We all three stood blankly on the hall-door steps and watched the wreck of the trap being trundled up the avenue.
“I'm very sorry you 're done out of your sport,” said Flurry to Leigh Kelway, in tones of deplorable sincerity; “perhaps, as there's nothing else to do, you'd like to see the hounds?"
I felt for Flurry, but of the two I felt more for Leigh Kelway as he accepted this alleviation. He disliked dogs, and held the newest views on sanitation, and I knew what Flurry's kennels could smell like. I was lighting a precautionary cigarette, when we caught sight of an old man riding up the drive. Flurry stopped short.
“ Hold on a minute," he said; “here's an old chap that often brings me horses for the kennels; I must see what he wants."
The man dismounted and approached Mr. Knox, hat in hand, towing after him a gaunt and ancient black mare with a big knee.

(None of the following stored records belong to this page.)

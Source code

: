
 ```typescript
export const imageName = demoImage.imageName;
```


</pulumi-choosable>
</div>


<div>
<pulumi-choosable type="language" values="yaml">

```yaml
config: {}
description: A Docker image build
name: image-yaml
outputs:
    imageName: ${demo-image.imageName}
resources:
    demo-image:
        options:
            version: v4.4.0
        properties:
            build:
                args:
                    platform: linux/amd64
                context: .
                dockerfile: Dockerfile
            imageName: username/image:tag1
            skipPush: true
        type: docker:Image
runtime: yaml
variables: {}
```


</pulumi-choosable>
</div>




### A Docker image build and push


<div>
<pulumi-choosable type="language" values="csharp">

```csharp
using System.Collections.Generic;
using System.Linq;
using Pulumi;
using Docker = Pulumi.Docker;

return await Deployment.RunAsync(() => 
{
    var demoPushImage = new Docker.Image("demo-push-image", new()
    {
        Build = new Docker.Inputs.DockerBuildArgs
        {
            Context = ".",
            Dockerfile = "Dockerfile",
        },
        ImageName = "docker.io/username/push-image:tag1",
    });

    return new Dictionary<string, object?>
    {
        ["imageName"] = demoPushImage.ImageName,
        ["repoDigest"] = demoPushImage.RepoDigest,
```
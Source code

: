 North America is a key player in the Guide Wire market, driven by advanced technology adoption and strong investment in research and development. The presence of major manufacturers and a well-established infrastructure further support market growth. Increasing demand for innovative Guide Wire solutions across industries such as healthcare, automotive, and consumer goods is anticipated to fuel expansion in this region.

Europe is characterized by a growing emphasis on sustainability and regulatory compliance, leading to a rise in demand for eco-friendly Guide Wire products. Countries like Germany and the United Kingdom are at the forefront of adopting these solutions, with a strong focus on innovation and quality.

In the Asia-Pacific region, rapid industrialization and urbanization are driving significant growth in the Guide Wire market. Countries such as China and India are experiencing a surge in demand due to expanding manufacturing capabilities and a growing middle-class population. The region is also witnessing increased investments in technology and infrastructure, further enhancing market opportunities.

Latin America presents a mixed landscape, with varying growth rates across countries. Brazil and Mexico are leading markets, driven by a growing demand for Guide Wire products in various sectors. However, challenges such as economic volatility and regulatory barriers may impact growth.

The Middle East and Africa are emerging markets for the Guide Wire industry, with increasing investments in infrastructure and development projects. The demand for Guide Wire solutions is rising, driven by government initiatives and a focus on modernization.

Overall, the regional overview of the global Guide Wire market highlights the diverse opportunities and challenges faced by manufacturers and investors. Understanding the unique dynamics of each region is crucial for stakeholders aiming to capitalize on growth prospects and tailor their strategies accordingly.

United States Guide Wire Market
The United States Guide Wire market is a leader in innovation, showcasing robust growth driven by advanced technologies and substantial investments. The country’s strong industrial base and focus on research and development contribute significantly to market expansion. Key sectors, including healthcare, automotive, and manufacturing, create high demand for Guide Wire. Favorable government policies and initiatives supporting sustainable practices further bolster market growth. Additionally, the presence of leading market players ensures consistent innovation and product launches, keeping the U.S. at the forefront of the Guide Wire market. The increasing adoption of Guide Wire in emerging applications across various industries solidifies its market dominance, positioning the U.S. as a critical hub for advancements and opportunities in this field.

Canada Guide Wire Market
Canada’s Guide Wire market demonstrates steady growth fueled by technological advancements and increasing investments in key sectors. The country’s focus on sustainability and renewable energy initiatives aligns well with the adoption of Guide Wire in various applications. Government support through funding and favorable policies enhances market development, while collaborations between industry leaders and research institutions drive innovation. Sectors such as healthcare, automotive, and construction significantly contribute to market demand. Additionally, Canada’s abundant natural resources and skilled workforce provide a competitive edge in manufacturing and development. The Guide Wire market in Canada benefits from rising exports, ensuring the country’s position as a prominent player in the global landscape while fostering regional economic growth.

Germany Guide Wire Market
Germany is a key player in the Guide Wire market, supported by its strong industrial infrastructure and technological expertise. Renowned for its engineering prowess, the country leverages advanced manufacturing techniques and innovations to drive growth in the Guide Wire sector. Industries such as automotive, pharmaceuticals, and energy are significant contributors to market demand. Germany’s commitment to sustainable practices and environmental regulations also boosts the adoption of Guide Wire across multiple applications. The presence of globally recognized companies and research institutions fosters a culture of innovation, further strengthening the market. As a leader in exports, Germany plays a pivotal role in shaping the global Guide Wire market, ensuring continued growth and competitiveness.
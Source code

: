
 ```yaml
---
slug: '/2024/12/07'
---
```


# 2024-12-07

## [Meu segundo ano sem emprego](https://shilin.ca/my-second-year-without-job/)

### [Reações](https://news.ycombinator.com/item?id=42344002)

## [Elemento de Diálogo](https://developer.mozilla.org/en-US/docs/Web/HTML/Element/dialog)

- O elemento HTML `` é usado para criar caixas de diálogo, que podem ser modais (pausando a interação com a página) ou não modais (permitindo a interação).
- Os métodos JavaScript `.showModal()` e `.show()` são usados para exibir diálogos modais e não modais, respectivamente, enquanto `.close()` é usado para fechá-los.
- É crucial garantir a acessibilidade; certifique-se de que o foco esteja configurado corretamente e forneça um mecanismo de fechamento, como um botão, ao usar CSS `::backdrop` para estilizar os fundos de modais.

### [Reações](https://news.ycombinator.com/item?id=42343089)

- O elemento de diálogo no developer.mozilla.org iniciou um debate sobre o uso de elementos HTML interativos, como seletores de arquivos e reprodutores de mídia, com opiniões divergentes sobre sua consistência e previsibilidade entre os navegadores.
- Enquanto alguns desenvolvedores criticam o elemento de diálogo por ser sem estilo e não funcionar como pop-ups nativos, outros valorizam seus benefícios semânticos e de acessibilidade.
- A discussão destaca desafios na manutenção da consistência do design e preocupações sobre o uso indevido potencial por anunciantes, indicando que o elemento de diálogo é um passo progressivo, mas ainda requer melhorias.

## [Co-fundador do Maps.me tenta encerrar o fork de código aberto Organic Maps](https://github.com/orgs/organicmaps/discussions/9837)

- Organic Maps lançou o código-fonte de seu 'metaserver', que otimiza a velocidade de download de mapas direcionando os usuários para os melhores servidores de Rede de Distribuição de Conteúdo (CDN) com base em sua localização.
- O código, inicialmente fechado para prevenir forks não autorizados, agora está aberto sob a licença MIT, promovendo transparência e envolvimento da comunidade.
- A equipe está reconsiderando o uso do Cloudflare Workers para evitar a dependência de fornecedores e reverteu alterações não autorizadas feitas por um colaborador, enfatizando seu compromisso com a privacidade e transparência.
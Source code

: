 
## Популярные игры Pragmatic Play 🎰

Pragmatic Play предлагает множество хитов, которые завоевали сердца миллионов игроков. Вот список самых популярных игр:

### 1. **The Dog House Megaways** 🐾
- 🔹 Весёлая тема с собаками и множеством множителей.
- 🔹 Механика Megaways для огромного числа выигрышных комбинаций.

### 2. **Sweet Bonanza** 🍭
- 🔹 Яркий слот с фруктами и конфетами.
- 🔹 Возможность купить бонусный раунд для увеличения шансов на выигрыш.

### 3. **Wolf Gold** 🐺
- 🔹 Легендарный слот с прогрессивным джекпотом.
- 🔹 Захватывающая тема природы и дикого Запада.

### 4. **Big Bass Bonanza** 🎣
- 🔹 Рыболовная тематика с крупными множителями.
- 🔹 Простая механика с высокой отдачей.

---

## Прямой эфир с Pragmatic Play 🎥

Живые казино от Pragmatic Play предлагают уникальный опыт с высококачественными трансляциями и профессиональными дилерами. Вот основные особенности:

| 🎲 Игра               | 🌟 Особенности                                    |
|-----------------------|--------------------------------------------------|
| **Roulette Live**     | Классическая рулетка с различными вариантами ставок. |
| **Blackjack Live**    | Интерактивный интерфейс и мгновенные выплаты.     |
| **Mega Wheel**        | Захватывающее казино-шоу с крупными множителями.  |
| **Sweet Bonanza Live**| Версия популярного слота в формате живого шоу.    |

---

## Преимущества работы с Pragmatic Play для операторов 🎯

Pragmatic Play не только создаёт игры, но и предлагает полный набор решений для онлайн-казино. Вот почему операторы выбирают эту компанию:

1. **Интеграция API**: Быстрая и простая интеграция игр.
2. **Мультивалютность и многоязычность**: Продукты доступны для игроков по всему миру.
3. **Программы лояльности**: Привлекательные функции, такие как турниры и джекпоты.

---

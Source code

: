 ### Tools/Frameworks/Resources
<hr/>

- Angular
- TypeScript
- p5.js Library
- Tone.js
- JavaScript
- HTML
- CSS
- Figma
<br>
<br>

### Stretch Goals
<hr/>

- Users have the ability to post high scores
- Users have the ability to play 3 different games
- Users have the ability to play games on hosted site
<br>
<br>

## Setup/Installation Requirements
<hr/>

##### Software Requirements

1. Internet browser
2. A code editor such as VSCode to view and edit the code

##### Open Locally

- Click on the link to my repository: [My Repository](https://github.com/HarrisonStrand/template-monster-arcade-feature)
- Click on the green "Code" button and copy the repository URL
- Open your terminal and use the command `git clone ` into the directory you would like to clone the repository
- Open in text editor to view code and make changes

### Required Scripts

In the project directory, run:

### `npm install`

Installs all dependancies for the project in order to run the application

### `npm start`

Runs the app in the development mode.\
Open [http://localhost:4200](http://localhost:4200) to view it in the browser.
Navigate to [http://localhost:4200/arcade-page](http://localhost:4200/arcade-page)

“ Well, Barrett,” began Flurry, surveying the mare with his hands in his pockets, “I'm not giving the hounds meat this month, or only very little.”
“Ah, Master Flurry," answered Barrett, “it's you that's pleasant! Is it give the like o' this one for the dogs to ate! She's a vallyble strong young mare, no more than shixteen years of age, and ye’d sooner be lookin' at her goin' under a side-car than eatin' your dinner.”
“There isn't as much meat on her as 'd fatten a jackdaw,” said Flurry, clinking the silver in his pockets as he searched for a matchbox. “What are you asking for her?"
The old man drew cautiously up to him.
“ Master Flurry," he said solemnly, “I'll sell her to your honor for five pounds, and she 'll be worth ten after you give her a month's grass.”
Flurry lit his cigarette; then he said imperturbably, “I'll give you seven shillings for her.”